● **THE TASK**
Each line in the entries below that holds the string "同一上谕" must be copied.

● **SOURCE MATERIAL**
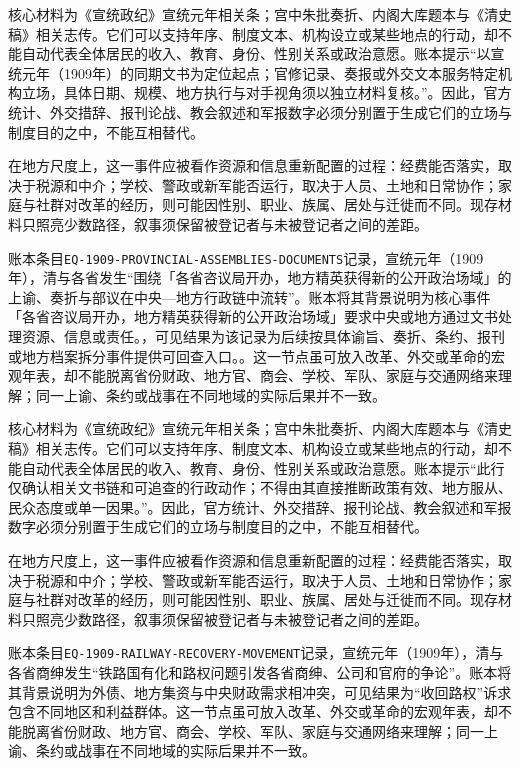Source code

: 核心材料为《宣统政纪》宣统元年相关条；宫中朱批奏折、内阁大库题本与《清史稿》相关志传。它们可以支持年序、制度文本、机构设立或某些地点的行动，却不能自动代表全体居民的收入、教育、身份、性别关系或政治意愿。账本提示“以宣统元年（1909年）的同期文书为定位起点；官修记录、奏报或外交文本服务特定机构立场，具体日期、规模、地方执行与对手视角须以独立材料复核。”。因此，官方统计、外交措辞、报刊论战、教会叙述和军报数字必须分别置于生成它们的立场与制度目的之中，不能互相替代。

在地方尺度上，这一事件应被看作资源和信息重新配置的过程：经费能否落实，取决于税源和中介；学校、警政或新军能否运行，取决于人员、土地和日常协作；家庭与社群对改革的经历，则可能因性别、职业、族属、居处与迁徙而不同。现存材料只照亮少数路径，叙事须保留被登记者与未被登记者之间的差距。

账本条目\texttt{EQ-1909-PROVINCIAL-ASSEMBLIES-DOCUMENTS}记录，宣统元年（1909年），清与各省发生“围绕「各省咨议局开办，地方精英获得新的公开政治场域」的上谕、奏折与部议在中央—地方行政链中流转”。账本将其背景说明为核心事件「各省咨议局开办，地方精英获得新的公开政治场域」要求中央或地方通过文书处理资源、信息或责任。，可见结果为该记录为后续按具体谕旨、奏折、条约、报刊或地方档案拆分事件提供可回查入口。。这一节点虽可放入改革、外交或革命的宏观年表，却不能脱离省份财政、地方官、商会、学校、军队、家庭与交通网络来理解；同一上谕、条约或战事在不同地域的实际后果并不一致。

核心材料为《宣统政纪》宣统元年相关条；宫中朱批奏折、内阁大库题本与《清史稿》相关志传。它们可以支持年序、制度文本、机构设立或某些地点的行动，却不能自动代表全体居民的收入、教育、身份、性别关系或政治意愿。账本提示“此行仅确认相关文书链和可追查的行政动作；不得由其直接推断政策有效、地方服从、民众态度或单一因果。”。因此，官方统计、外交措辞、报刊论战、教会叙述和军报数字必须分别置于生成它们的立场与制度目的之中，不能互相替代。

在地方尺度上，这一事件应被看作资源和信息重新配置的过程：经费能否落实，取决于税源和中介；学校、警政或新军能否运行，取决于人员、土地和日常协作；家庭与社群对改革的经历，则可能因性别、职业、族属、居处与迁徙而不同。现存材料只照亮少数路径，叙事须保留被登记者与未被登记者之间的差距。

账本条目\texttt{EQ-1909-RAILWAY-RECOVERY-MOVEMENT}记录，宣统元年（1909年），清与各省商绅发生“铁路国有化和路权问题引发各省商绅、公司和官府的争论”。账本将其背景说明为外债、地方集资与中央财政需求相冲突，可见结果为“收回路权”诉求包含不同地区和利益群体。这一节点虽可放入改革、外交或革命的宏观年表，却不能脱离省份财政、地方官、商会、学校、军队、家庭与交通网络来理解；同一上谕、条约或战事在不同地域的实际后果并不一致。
---
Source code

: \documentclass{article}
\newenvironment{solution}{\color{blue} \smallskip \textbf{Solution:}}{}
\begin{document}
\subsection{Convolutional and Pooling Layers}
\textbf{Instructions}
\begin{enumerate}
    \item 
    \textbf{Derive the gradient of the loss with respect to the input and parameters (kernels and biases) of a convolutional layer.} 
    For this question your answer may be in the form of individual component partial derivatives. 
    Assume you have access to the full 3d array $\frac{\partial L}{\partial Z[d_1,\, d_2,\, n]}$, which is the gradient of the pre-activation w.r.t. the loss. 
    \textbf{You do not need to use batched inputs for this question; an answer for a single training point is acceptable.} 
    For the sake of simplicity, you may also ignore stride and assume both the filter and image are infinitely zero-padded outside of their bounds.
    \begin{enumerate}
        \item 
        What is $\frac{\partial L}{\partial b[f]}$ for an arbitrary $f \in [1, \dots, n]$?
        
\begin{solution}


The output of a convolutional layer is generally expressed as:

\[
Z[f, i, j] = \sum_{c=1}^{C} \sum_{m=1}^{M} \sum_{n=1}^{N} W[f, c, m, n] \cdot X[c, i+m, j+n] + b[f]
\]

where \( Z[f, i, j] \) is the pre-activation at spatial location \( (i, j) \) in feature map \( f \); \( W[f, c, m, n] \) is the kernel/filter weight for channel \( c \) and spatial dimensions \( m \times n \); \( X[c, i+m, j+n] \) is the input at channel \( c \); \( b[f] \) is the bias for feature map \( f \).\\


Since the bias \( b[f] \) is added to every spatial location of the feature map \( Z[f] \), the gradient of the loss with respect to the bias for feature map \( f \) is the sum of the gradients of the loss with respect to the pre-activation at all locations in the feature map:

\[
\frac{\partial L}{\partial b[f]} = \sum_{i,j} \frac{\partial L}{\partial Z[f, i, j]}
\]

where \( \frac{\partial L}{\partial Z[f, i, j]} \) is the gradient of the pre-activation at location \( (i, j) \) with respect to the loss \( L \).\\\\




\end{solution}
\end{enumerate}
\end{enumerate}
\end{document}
* * *
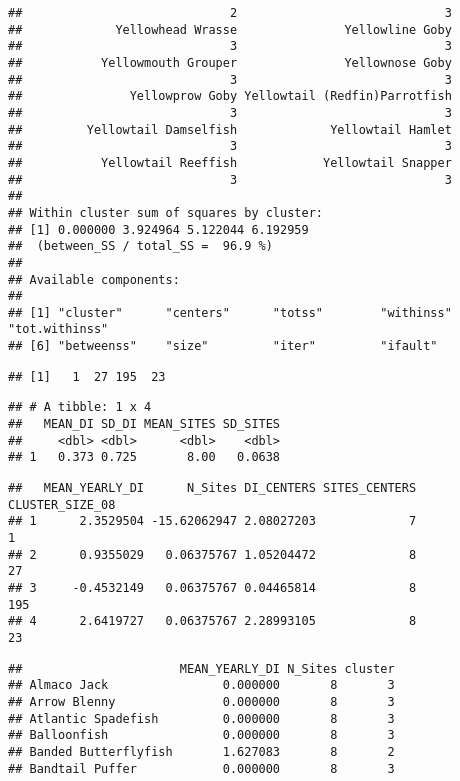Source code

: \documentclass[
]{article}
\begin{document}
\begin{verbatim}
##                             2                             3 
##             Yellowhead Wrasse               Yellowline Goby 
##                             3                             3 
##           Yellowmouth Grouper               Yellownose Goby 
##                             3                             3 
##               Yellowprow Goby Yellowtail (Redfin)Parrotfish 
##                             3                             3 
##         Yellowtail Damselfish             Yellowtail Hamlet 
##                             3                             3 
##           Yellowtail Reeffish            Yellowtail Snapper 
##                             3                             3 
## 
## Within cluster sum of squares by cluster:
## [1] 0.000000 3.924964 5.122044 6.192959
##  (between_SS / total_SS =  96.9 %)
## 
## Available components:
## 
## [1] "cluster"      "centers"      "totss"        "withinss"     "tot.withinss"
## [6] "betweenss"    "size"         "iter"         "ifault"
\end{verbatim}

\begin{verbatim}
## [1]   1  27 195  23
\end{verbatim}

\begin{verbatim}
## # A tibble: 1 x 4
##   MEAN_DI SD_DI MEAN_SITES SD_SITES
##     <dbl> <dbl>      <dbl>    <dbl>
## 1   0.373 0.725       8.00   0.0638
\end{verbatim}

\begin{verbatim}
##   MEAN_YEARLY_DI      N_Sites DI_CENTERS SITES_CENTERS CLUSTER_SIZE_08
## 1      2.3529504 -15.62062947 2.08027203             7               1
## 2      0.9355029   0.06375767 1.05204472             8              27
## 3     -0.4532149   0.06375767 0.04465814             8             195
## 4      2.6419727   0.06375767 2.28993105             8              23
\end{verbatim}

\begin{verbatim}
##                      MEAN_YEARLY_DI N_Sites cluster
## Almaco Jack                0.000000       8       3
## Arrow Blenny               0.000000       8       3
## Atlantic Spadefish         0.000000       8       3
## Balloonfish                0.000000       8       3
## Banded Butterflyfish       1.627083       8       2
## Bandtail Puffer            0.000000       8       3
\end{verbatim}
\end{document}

● **EXERCISE OUTPUT**
账本条目\texttt{EQ-1909-PROVINCIAL-ASSEMBLIES-DOCUMENTS}记录，宣统元年（1909年），清与各省发生“围绕「各省咨议局开办，地方精英获得新的公开政治场域」的上谕、奏折与部议在中央—地方行政链中流转”。账本将其背景说明为核心事件「各省咨议局开办，地方精英获得新的公开政治场域」要求中央或地方通过文书处理资源、信息或责任。，可见结果为该记录为后续按具体谕旨、奏折、条约、报刊或地方档案拆分事件提供可回查入口。。这一节点虽可放入改革、外交或革命的宏观年表，却不能脱离省份财政、地方官、商会、学校、军队、家庭与交通网络来理解；同一上谕、条约或战事在不同地域的实际后果并不一致。
账本条目\texttt{EQ-1909-RAILWAY-RECOVERY-MOVEMENT}记录，宣统元年（1909年），清与各省商绅发生“铁路国有化和路权问题引发各省商绅、公司和官府的争论”。账本将其背景说明为外债、地方集资与中央财政需求相冲突，可见结果为“收回路权”诉求包含不同地区和利益群体。这一节点虽可放入改革、外交或革命的宏观年表，却不能脱离省份财政、地方官、商会、学校、军队、家庭与交通网络来理解；同一上谕、条约或战事在不同地域的实际后果并不一致。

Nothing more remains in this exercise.